Output every record below precisely as it is written.

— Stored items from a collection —

◇ ◇ ◇ ◇ ◇ ◇ ◇

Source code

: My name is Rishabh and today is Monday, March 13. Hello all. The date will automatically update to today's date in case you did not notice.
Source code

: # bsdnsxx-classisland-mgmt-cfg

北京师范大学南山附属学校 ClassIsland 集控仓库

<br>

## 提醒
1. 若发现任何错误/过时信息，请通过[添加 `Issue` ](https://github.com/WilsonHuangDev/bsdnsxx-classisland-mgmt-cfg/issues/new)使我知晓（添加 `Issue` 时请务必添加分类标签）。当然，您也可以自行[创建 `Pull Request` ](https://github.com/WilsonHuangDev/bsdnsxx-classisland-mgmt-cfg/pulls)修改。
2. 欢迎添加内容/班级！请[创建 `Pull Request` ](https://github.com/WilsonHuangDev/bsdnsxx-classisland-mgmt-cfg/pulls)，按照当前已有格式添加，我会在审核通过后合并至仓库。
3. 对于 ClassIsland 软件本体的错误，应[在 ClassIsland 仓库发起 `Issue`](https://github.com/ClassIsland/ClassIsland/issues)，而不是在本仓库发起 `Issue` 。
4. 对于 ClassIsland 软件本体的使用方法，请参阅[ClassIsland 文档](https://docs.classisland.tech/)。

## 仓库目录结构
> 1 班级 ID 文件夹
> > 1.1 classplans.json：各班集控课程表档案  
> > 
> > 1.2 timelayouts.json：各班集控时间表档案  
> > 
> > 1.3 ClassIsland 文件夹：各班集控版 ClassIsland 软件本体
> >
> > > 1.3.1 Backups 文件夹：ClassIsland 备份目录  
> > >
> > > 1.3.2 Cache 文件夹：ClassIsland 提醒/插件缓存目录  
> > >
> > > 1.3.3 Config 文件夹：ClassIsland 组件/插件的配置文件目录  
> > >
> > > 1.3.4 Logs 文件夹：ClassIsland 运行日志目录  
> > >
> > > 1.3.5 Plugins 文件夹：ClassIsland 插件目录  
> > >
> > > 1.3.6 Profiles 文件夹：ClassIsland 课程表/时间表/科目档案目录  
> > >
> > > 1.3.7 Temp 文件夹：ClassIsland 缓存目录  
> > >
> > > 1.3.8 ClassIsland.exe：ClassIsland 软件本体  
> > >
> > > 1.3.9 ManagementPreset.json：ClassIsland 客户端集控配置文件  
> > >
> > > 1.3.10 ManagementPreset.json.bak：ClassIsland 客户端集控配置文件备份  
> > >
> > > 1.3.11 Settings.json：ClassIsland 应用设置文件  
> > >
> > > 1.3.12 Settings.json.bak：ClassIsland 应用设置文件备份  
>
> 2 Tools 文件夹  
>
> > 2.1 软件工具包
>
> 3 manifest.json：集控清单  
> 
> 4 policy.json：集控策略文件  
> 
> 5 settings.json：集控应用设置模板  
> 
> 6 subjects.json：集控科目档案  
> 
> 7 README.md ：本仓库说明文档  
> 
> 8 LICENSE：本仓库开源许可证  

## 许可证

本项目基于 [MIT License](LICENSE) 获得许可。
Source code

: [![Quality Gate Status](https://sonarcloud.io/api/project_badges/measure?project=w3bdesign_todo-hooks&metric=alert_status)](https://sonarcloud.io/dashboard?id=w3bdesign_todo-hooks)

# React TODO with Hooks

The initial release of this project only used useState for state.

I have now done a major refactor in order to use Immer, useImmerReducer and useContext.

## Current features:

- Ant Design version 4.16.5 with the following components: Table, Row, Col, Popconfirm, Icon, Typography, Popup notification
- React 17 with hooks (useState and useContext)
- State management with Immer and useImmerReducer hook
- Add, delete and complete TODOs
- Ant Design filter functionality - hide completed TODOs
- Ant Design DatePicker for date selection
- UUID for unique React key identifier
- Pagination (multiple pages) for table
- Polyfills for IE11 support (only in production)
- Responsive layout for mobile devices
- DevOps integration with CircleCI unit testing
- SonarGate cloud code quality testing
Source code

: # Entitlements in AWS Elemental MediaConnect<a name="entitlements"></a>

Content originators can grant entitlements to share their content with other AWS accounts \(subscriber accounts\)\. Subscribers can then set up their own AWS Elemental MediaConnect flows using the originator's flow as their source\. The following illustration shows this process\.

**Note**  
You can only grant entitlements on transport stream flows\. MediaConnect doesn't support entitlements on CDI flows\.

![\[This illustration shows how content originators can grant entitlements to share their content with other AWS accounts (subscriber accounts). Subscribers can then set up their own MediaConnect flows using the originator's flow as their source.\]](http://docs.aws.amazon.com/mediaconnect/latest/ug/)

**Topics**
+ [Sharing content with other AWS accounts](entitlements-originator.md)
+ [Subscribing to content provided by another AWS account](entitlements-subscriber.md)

◇ ◇ ◇ ◇ ◇ ◇ ◇

— Solution for this exercise —
Source code

: My name is Rishabh and today is Monday, March 13. Hello all. The date will automatically update to today's date in case you did not notice.
Source code

: # bsdnsxx-classisland-mgmt-cfg

北京师范大学南山附属学校 ClassIsland 集控仓库

<br>

## 提醒
1. 若发现任何错误/过时信息，请通过[添加 `Issue` ](https://github.com/WilsonHuangDev/bsdnsxx-classisland-mgmt-cfg/issues/new)使我知晓（添加 `Issue` 时请务必添加分类标签）。当然，您也可以自行[创建 `Pull Request` ](https://github.com/WilsonHuangDev/bsdnsxx-classisland-mgmt-cfg/pulls)修改。
2. 欢迎添加内容/班级！请[创建 `Pull Request` ](https://github.com/WilsonHuangDev/bsdnsxx-classisland-mgmt-cfg/pulls)，按照当前已有格式添加，我会在审核通过后合并至仓库。
3. 对于 ClassIsland 软件本体的错误，应[在 ClassIsland 仓库发起 `Issue`](https://github.com/ClassIsland/ClassIsland/issues)，而不是在本仓库发起 `Issue` 。
4. 对于 ClassIsland 软件本体的使用方法，请参阅[ClassIsland 文档](https://docs.classisland.tech/)。

## 仓库目录结构
> 1 班级 ID 文件夹
> > 1.1 classplans.json：各班集控课程表档案  
> > 
> > 1.2 timelayouts.json：各班集控时间表档案  
> > 
> > 1.3 ClassIsland 文件夹：各班集控版 ClassIsland 软件本体
> >
> > > 1.3.1 Backups 文件夹：ClassIsland 备份目录  
> > >
> > > 1.3.2 Cache 文件夹：ClassIsland 提醒/插件缓存目录  
> > >
> > > 1.3.3 Config 文件夹：ClassIsland 组件/插件的配置文件目录  
> > >
> > > 1.3.4 Logs 文件夹：ClassIsland 运行日志目录  
> > >
> > > 1.3.5 Plugins 文件夹：ClassIsland 插件目录  
> > >
> > > 1.3.6 Profiles 文件夹：ClassIsland 课程表/时间表/科目档案目录  
> > >
> > > 1.3.7 Temp 文件夹：ClassIsland 缓存目录  
> > >
> > > 1.3.8 ClassIsland.exe：ClassIsland 软件本体  
> > >
> > > 1.3.9 ManagementPreset.json：ClassIsland 客户端集控配置文件  
> > >
> > > 1.3.10 ManagementPreset.json.bak：ClassIsland 客户端集控配置文件备份  
> > >
> > > 1.3.11 Settings.json：ClassIsland 应用设置文件  
> > >
> > > 1.3.12 Settings.json.bak：ClassIsland 应用设置文件备份  
>
> 2 Tools 文件夹  
>
> > 2.1 软件工具包
>
> 3 manifest.json：集控清单  
> 
> 4 policy.json：集控策略文件  
> 
> 5 settings.json：集控应用设置模板  
> 
> 6 subjects.json：集控科目档案  
> 
> 7 README.md ：本仓库说明文档  
> 
> 8 LICENSE：本仓库开源许可证  

## 许可证

本项目基于 [MIT License](LICENSE) 获得许可。
Source code

: [![Quality Gate Status](https://sonarcloud.io/api/project_badges/measure?project=w3bdesign_todo-hooks&metric=alert_status)](https://sonarcloud.io/dashboard?id=w3bdesign_todo-hooks)

# React TODO with Hooks

The initial release of this project only used useState for state.

I have now done a major refactor in order to use Immer, useImmerReducer and useContext.

## Current features:

- Ant Design version 4.16.5 with the following components: Table, Row, Col, Popconfirm, Icon, Typography, Popup notification
- React 17 with hooks (useState and useContext)
- State management with Immer and useImmerReducer hook
- Add, delete and complete TODOs
- Ant Design filter functionality - hide completed TODOs
- Ant Design DatePicker for date selection
- UUID for unique React key identifier
- Pagination (multiple pages) for table
- Polyfills for IE11 support (only in production)
- Responsive layout for mobile devices
- DevOps integration with CircleCI unit testing
- SonarGate cloud code quality testing
Source code

: # Entitlements in AWS Elemental MediaConnect<a name="entitlements"></a>

Content originators can grant entitlements to share their content with other AWS accounts \(subscriber accounts\)\. Subscribers can then set up their own AWS Elemental MediaConnect flows using the originator's flow as their source\. The following illustration shows this process\.

**Note**  
You can only grant entitlements on transport stream flows\. MediaConnect doesn't support entitlements on CDI flows\.

![\[This illustration shows how content originators can grant entitlements to share their content with other AWS accounts (subscriber accounts). Subscribers can then set up their own MediaConnect flows using the originator's flow as their source.\]](http://docs.aws.amazon.com/mediaconnect/latest/ug/)

**Topics**
+ [Sharing content with other AWS accounts](entitlements-originator.md)
+ [Subscribing to content provided by another AWS account](entitlements-subscriber.md)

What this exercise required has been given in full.